Data Center Facility Requirements:
o The electrical primary service shall be obtained from the local Utility
Company. Electrical primary service shall consist of electrical primary
service from two substations (service from different transformers in the
same substation may be acceptable) if available in the campus electrical
service. Service to the site is preferred to be underground. The
utilization of an automatic transfer switch set at 4 seconds shall be
utilized to automatically transfer electrical primary services. The
transfer switch shall serve pad-mounted switchgear that shall serve an
underground loop feed service to switches serving service transformers.
Underground electrical service from the pad-mounted switches to the service
transformer shall be radial and shall not be more than twenty feet in
length. The electrical service transformer shall be pad mounted. Future
electrical loads shall be taken into consideration.

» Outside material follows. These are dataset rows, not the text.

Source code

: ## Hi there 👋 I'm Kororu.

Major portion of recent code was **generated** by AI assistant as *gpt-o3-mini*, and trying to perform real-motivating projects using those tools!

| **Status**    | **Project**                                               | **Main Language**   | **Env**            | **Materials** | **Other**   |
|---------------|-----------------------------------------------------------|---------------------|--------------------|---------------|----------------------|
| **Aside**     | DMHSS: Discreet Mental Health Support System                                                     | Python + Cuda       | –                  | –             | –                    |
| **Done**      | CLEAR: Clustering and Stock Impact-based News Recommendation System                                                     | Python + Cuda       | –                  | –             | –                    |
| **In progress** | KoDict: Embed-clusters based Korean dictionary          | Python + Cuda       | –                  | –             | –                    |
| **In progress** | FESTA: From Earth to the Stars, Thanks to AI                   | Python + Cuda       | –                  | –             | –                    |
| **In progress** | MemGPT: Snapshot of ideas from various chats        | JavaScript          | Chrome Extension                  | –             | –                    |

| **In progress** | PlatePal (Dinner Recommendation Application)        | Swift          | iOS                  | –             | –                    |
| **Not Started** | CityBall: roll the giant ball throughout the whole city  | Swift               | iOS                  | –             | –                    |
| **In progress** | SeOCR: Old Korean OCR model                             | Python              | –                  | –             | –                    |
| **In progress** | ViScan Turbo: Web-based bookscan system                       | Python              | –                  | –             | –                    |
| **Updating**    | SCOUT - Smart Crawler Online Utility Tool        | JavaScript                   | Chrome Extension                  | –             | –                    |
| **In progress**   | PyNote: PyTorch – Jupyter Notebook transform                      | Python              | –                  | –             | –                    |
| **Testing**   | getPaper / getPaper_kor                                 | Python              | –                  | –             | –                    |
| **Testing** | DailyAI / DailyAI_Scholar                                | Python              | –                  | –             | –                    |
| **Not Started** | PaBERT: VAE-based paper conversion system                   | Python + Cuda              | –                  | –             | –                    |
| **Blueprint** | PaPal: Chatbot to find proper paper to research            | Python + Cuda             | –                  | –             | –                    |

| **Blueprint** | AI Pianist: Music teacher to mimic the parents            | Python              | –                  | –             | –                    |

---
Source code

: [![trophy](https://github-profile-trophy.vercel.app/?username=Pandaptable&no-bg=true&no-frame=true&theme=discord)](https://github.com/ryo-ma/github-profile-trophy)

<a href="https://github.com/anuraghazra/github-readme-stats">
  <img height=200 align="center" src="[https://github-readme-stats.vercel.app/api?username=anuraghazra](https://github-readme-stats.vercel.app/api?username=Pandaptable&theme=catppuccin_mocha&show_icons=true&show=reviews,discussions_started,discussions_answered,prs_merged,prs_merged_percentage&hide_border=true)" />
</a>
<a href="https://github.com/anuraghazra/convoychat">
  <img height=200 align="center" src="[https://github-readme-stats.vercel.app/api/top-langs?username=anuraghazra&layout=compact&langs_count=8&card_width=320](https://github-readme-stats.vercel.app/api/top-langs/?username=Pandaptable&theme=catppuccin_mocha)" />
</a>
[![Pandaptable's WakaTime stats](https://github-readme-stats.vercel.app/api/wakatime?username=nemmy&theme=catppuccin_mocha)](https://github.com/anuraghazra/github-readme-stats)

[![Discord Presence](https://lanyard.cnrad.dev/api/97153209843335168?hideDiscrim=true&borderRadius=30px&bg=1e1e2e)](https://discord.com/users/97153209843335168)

o UPS will be required for the data center and shall be supplied from a
solid-state static UPS system. The UPS will be located in a temperature
controlled room separate from the data center raised floor area. Provide
50% spare capacity for the UPS. Input voltage shall be 480/277 volts 3phase
and ground with an output voltage of 480/277 volts 3 phase and ground. The
UPS output shall be rated at .9 power factor. The UPS shall have integral
maintenance bypass switchgear. The battery system shall utilize C&D 1000
series sealed batteries. The battery strings shall have a (15) minute
rating. The battery strings shall be rack mounted and be located adjacent
to the UPS on the raised floor area. The UPS will require a connection to
the Site Scan System. The UPS shall be complete with all controls,
switchgear, UPS, batteries racks and any additional items as required,
Provisions shall be made for UPS equipment based on the programmed
expansion.
o Grounding shall be in accordance with NEC article 250-81 (or local
equivalent). The grounding electrode system resistance shall not exceed 5
ohms. The data center shall have a bare grounding conductor installed below
grade around the perimeter of the data center. The bare grounding conductor
shall be bonded to the structural columns, pier reinforcement steel, and
foundation reinforcement steel for structural items located within and
around the data center. The bare grounding conductor shall be bonded to the
building grounding electrode system.
o Data center should be an isolated, secure room with controlled access. It
should not be located near any water hazards (restroom, water pipe, etc).
Drains should drain away from data center. A pre-action dry pipe fire
protection system should be installed.
o Multiple cable entrances should be available to the building.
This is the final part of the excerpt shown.